> Record excerpts
- Opening Delimiter -

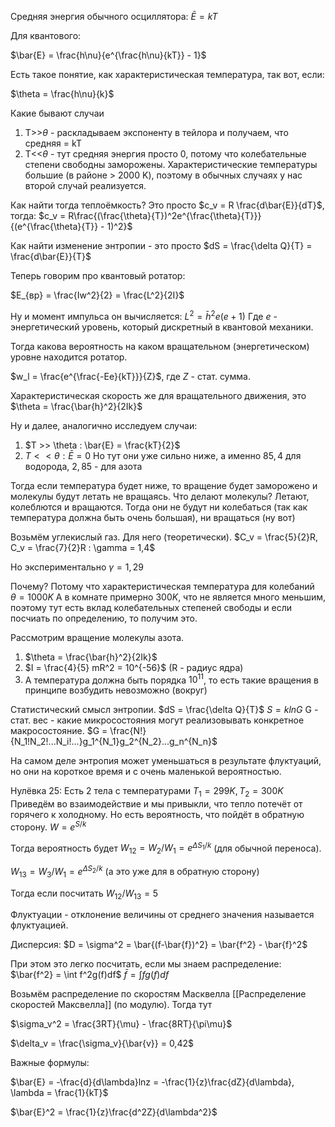 Средняя энергия обычного осциллятора:
$\bar{E} = kT$

Для квантового:

$\bar{E} = \frac{h\nu}{e^{\frac{h\nu}{kT}} - 1}$

Есть такое понятие, как характеристическая температура, так вот, если:

$\theta = \frac{h\nu}{k}$

Какие бывают случаи
1) T>>$\theta$ - раскладываем экспоненту в тейлора и получаем, что средняя = kT
2) T<<$\theta$ - тут средняя энергия просто 0, потому что колебательные степени свободны заморожены.
Характеристические температуры большие (в районе > 2000 K), поэтому в обычных случаях у нас второй случай реализуется.

Как найти тогда теплоёмкость? Это просто $c_v = R \frac{d\bar{E}}{dT}$, тогда:
$c_v = R\frac{(\frac{\theta}{T})^2e^{\frac{\theta}{T}}}{(e^{\frac{\theta}{T}} - 1)^2}$



Как найти изменение энтропии - это просто $dS = \frac{\delta Q}{T} = \frac{d\bar{E}}{T}$

Теперь говорим про квантовый ротатор:

$E_{вр} = \frac{Iw^2}{2} = \frac{L^2}{2I}$

Ну и момент импульса он вычисляется:
$L^2 = \bar{h}^2 e(e + 1)$
Где $e$ - энергетический уровень, который дискретный в квантовой механики.

Тогда какова вероятность на каком вращательном (энергетическом) уровне находится ротатор.

$w_l = \frac{e^{\frac{-Ee}{kT}}}{Z}$, где $Z$ - стат. сумма.

Характеристическая скорость же для вращательного движения, это $\theta = \frac{\bar{h}^2}{2Ik}$

Ну и далее, аналогично исследуем случаи:

1) $T >> \theta : \bar{E} = \frac{kT}{2}$
2) $T << \theta : \bar{E} = 0$
Но тут они уже сильно ниже, а именно $85,4$ для водорода, $2,85$ - для азота

Тогда если температура будет ниже, то вращение будет заморожено и молекулы будут летать не вращаясь.
Что делают молекулы? Летают, колеблются и вращаются.
Тогда они не будут ни колебаться (так как температура должна быть очень большая), ни вращаться (ну вот)

Возьмём углекислый газ.
Для него (теоретически).
$C_v = \frac{5}{2}R, C_v = \frac{7}{2}R : \gamma = 1,4$

Но экспериментально $\gamma = 1,29$

Почему? Потому что характеристическая температура для колебаний $\theta = 1000K$
А в комнате примерно $300 K$, что не является много меньшим, поэтому тут есть вклад колебательных степеней свободы и если посчиать по определению, то получим это.

Рассмотрим вращение молекулы азота.

1) $\theta = \frac{\bar{h}^2}{2Ik}$
2) $I = \frac{4}{5} mR^2 = 10^{-56}$ (R - радиус ядра)
3) А температура должна быть порядка $10^{11}$, то есть такие вращения в принципе возбудить невозможно (вокруг)

Статистический смысл энтропии.
$dS = \frac{\delta Q}{T}$
$S = klnG$
G - стат. вес - какие микросостояния могут реализовывать конкретное макросостояние.
$G = \frac{N!}{N_1!N_2!...N_i!...}g_1^{N_1}g_2^{N_2}...g_n^{N_n}$

На самом деле энтропия может уменьшаться в результате флуктуаций, но они на короткое время и с очень маленькой вероятностью.

Нулёвка 25:
Есть 2 тела с температурами $T_1 = 299 K, T_2 = 300K$
Приведём во взаимодействие и мы привыкли, что тепло потечёт от горячего к холодному.
Но есть вероятность, что пойдёт в обратную сторону.
$W = e^{S/k}$

Тогда вероятность будет $W_{12} = W_2 / W_1 = e^{\Delta S_1/k}$ (для обычной переноса).

$W_{13} = W_3/W_1 = e^{\Delta S_2/k}$ (а это уже для в обратную сторону)

Тогда если посчитать $W_{12}/W_{13} = 5$

Флуктуации - отклонение величины от среднего значения называется флуктуацией.

Дисперсия:
$D = \sigma^2 = \bar{(f-\bar{f})^2} = \bar{f^2} - \bar{f}^2$

При этом это легко посчитать, если мы знаем распределение:
$\bar{f^2} = \int f^2g(f)df$
$\bar{f} = \int fg(f)df$

Возьмём распределение по скоростям Масквелла [[Распределение скоростей Максвелла]] (по модулю). Тогда тут

$\sigma_v^2 = \frac{3RT}{\mu} - \frac{8RT}{\pi\mu}$

$\delta_v = \frac{\sigma_v}{\bar{v}} = 0,42$

Важные формулы:

$\bar{E} = -\frac{d}{d\lambda}lnz = -\frac{1}{z}\frac{dZ}{d\lambda}, \lambda = \frac{1}{kT}$

$\bar{E}^2 = \frac{1}{z}\frac{d^2Z}{d\lambda^2}$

- Closing Delimiter -

> Exercise instructions
Please report every line in the entries above that holds the string "ниже".

> Your solution
Но тут они уже сильно ниже, а именно $85,4$ для водорода, $2,85$ - для азота
Тогда если температура будет ниже, то вращение будет заморожено и молекулы будут летать не вращаясь.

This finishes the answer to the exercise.